Anybody in the organization who came away from this weekend declaring Wilson as the “unquestioned” quarterback for this team deserves to have their own role questioned.
It’s not as if Saleh has a lot of collateral to begin with, having won 12 of his first 37 games in charge and none in five tries against hated New England. That’s why he was so gung-ho to bring Aaron Rodgers aboard, why he was so willing to cede a certain amount of control over the locker room and the team to a player, because he knew it would help the Jets win and help keep him around.
Now? With Rodgers not able to play? Certainly Saleh cannot survive a repeat of last year.
Yet that is the direction in which he has the team headed.
They were a winning roster with a gaping hole at quarterback in 2022. So far in 2023, they are the exact same thing.
The biggest difference is that this time they know what it feels like to be confident and assured and realistically dream about being a championship contender. Rodgers gave that to them for the five glorious months and handful of plays when he was their healthy leader.
The injury to Rodgers took some of that moxie away. Most of it, though, has been eroded by Wilson’s play as his replacement over the course of three games.
They are sticking with a quarterback who isn’t just bad, he’s almost impossible to root for.
There are plenty of teams around the league that get subpar production and infuriating performances from that most important position in the sport, but at least they can be scrappy and interesting. They look as if they are giving it their all. Very few of those quarterbacks have exhausted the patience of their fan bases the way Wilson has.

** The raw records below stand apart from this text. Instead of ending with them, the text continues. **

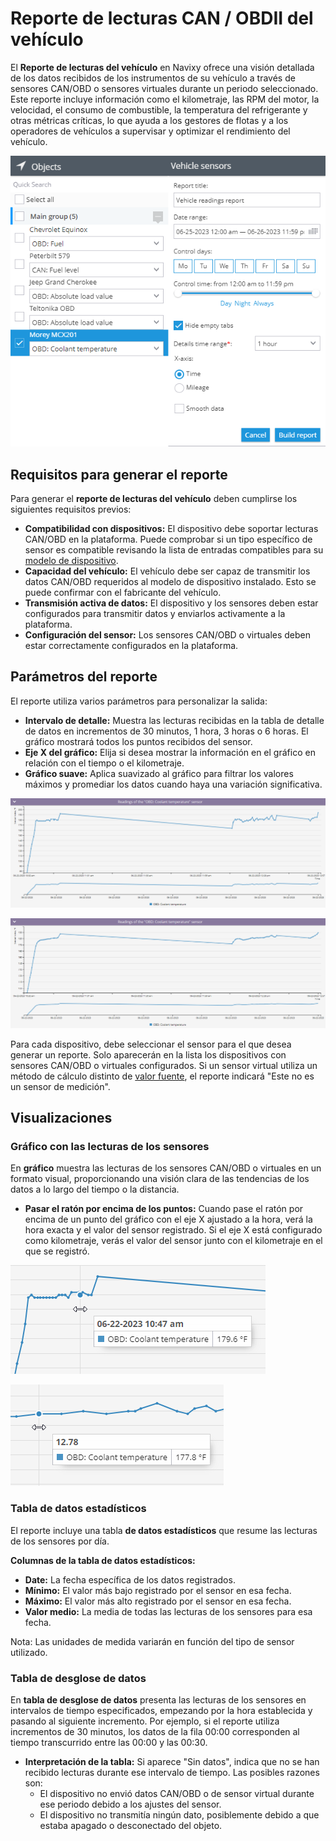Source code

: # Reporte de lecturas CAN / OBDII del vehículo

El **Reporte de lecturas del vehículo** en Navixy ofrece una visión detallada de los datos recibidos de los instrumentos de su vehículo a través de sensores CAN/OBD o sensores virtuales durante un periodo seleccionado. Este reporte incluye información como el kilometraje, las RPM del motor, la velocidad, el consumo de combustible, la temperatura del refrigerante y otras métricas críticas, lo que ayuda a los gestores de flotas y a los operadores de vehículos a supervisar y optimizar el rendimiento del vehículo.

![image-20240815-010131.png](attachments/image-20240815-010131.png)

## Requisitos para generar el reporte

Para generar el **reporte de lecturas del vehículo** deben cumplirse los siguientes requisitos previos:

* **Compatibilidad con dispositivos:** El dispositivo debe soportar lecturas CAN/OBD en la plataforma. Puede comprobar si un tipo específico de sensor es compatible revisando la lista de entradas compatibles para su [modelo de dispositivo](https://www.navixy.com/devices/).
* **Capacidad del vehículo:** El vehículo debe ser capaz de transmitir los datos CAN/OBD requeridos al modelo de dispositivo instalado. Esto se puede confirmar con el fabricante del vehículo.
* **Transmisión activa de datos:** El dispositivo y los sensores deben estar configurados para transmitir datos y enviarlos activamente a la plataforma.
* **Configuración del sensor:** Los sensores CAN/OBD o virtuales deben estar correctamente configurados en la plataforma.

## Parámetros del reporte

El reporte utiliza varios parámetros para personalizar la salida:

* **Intervalo de detalle:** Muestra las lecturas recibidas en la tabla de detalle de datos en incrementos de 30 minutos, 1 hora, 3 horas o 6 horas. El gráfico mostrará todos los puntos recibidos del sensor.
* **Eje X del gráfico:** Elija si desea mostrar la información en el gráfico en relación con el tiempo o el kilometraje.
* **Gráfico suave:** Aplica suavizado al gráfico para filtrar los valores máximos y promediar los datos cuando haya una variación significativa.

![image-20240815-010045.png](attachments/image-20240815-010045.png)

![image-20240815-010100.png](attachments/image-20240815-010100.png)

Para cada dispositivo, debe seleccionar el sensor para el que desea generar un reporte. Solo aparecerán en la lista los dispositivos con sensores CAN/OBD o virtuales configurados. Si un sensor virtual utiliza un método de cálculo distinto de [valor fuente](../../dispositivos-y-ajustes/sensores-de-vehculos/sensores-de-vehculos/sensores-virtuales/), el reporte indicará "Este no es un sensor de medición".

## Visualizaciones

### Gráfico con las lecturas de los sensores

En **gráfico** muestra las lecturas de los sensores CAN/OBD o virtuales en un formato visual, proporcionando una visión clara de las tendencias de los datos a lo largo del tiempo o la distancia.

* **Pasar el ratón por encima de los puntos:** Cuando pase el ratón por encima de un punto del gráfico con el eje X ajustado a la hora, verá la hora exacta y el valor del sensor registrado. Si el eje X está configurado como kilometraje, verás el valor del sensor junto con el kilometraje en el que se registró.

![image-20240815-005949.png](attachments/image-20240815-005949.png)

![image-20240815-010008.png](attachments/image-20240815-010008.png)

### Tabla de datos estadísticos

El reporte incluye una tabla **de datos estadísticos** que resume las lecturas de los sensores por día.

**Columnas de la tabla de datos estadísticos:**

* **Date:** La fecha específica de los datos registrados.
* **Mínimo:** El valor más bajo registrado por el sensor en esa fecha.
* **Máximo:** El valor más alto registrado por el sensor en esa fecha.
* **Valor medio:** La media de todas las lecturas de los sensores para esa fecha.

Nota: Las unidades de medida variarán en función del tipo de sensor utilizado.

### Tabla de desglose de datos

En **tabla de desglose de datos** presenta las lecturas de los sensores en intervalos de tiempo especificados, empezando por la hora establecida y pasando al siguiente incremento. Por ejemplo, si el reporte utiliza incrementos de 30 minutos, los datos de la fila 00:00 corresponden al tiempo transcurrido entre las 00:00 y las 00:30.

* **Interpretación de la tabla:** Si aparece "Sin datos", indica que no se han recibido lecturas durante ese intervalo de tiempo. Las posibles razones son:
  * El dispositivo no envió datos CAN/OBD o de sensor virtual durante ese periodo debido a los ajustes del sensor.
  * El dispositivo no transmitía ningún dato, posiblemente debido a que estaba apagado o desconectado del objeto.
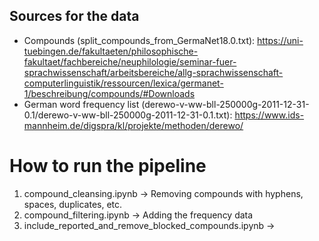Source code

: ## Sources for the data 

- Compounds (split_compounds_from_GermaNet18.0.txt): https://uni-tuebingen.de/fakultaeten/philosophische-fakultaet/fachbereiche/neuphilologie/seminar-fuer-sprachwissenschaft/arbeitsbereiche/allg-sprachwissenschaft-computerlinguistik/ressourcen/lexica/germanet-1/beschreibung/compounds/#Downloads
- German word frequency list (derewo-v-ww-bll-250000g-2011-12-31-0.1/derewo-v-ww-bll-250000g-2011-12-31-0.1.txt): https://www.ids-mannheim.de/digspra/kl/projekte/methoden/derewo/


# How to run the pipeline

1. compound_cleansing.ipynb     -> Removing compounds with hyphens, spaces, duplicates, etc.
2. compound_filtering.ipynb     -> Adding the frequency data
3. include_reported_and_remove_blocked_compounds.ipynb      -> 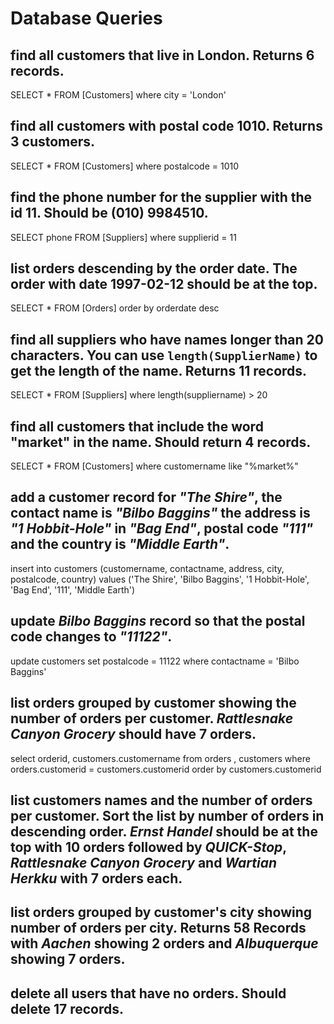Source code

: # Database Queries

## find all customers that live in London. Returns 6 records.
SELECT * FROM [Customers] where city = 'London'

## find all customers with postal code 1010. Returns 3 customers.
SELECT * FROM [Customers] where postalcode = 1010

## find the phone number for the supplier with the id 11. Should be (010) 9984510.
SELECT phone FROM [Suppliers] where supplierid = 11

## list orders descending by the order date. The order with date 1997-02-12 should be at the top.
SELECT * FROM [Orders] order by orderdate desc

## find all suppliers who have names longer than 20 characters. You can use `length(SupplierName)` to get the length of the name. Returns 11 records.
SELECT * FROM [Suppliers] where length(suppliername) > 20

## find all customers that include the word "market" in the name. Should return 4 records.
SELECT * FROM [Customers] where customername like "%market%"

## add a customer record for _"The Shire"_, the contact name is _"Bilbo Baggins"_ the address is _"1 Hobbit-Hole"_ in _"Bag End"_, postal code _"111"_ and the country is _"Middle Earth"_.
insert into customers (customername, contactname, address, city, postalcode, country)
values ('The Shire', 'Bilbo Baggins', '1 Hobbit-Hole', 'Bag End', '111', 'Middle Earth')

## update _Bilbo Baggins_ record so that the postal code changes to _"11122"_.
update customers
set postalcode = 11122
where contactname = 'Bilbo Baggins'

## list orders grouped by customer showing the number of orders per customer. _Rattlesnake Canyon Grocery_ should have 7 orders.
select orderid, customers.customername from orders , customers
where orders.customerid = customers.customerid
order by customers.customerid

## list customers names and the number of orders per customer. Sort the list by number of orders in descending order. _Ernst Handel_ should be at the top with 10 orders followed by _QUICK-Stop_, _Rattlesnake Canyon Grocery_ and _Wartian Herkku_ with 7 orders each.

## list orders grouped by customer's city showing number of orders per city. Returns 58 Records with _Aachen_ showing 2 orders and _Albuquerque_ showing 7 orders.

## delete all users that have no orders. Should delete 17 records.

His reason for optimism that he and the Jets will be able to turn things around before this season becomes a complete failure?
“The NFL is crazy,” Wilson said on Sunday. “I think it starts there.”
Basically he is counting on the fickle bounces of the oblong leather spheroid to save him and the team.
It’s true that at this point, Saleh doesn’t really have anywhere else to turn. Asked Monday about adding another quarterback to the roster this week, he called it “a Joe question,” directing it at general manager Joe Douglas. That might be his passive-aggressive way of sharing some of the blame for what just about everyone in the league can see is about to go down with this team if it continues to have Wilson as its quarterback. Couple that with his remark on Sunday that Wilson “gives us the best chance to win,” and it can be interpreted as a fairly strong rebuke of the front office for not having a solid backup plan.
They always had a “Rodgers or Bust” mentality in the offseason. It worked and they got Rodgers. In the regular season, it has not, and they’re getting the bust.
Saleh and Wilson have been closely linked since they came to the Jets, one as the head coach and the other as the second overall draft pick who irrationally was rushed into a starting job. Both have taken plenty of licks since then. It’s formed a bond between them. It’s one of the reasons the Jets so desperately wanted Wilson to stick around and learn from Rodgers for a year . . . or more.
Saleh wants to be right about him as a player and as a person.
“You just don’t throw people away,” he said.
That’s a noble, empathetic, heartwarming thought. It’s also inherently wrong for the business he has chosen. That’s exactly what the NFL does to players who can’t cut it and, by the way, some who can. There is a waiver wire every day for those who have been given up on and tossed out the door.
On the Monday after the regular season, there is one for coaches, too.
Results matter. Winning matters. Saleh knows this.
“Everyone has to be held accountable,” he said.
To keep his job, Saleh must either turn Wilson into a competent quarterback (good luck with that happening on short notice) or fight for the rest of the team to not fracture in the face of Wilson’s overwhelming shortcomings.
He probably has a better chance coaching the 52 others than the one to that bar of success.
But lashing himself to Wilson as emphatically as he has this week creates an unavoidably shared fate between them and only increases the chance that neither will be here long enough to actually see and enjoy Rodgers playing more than four snaps upon his expected return in 2024.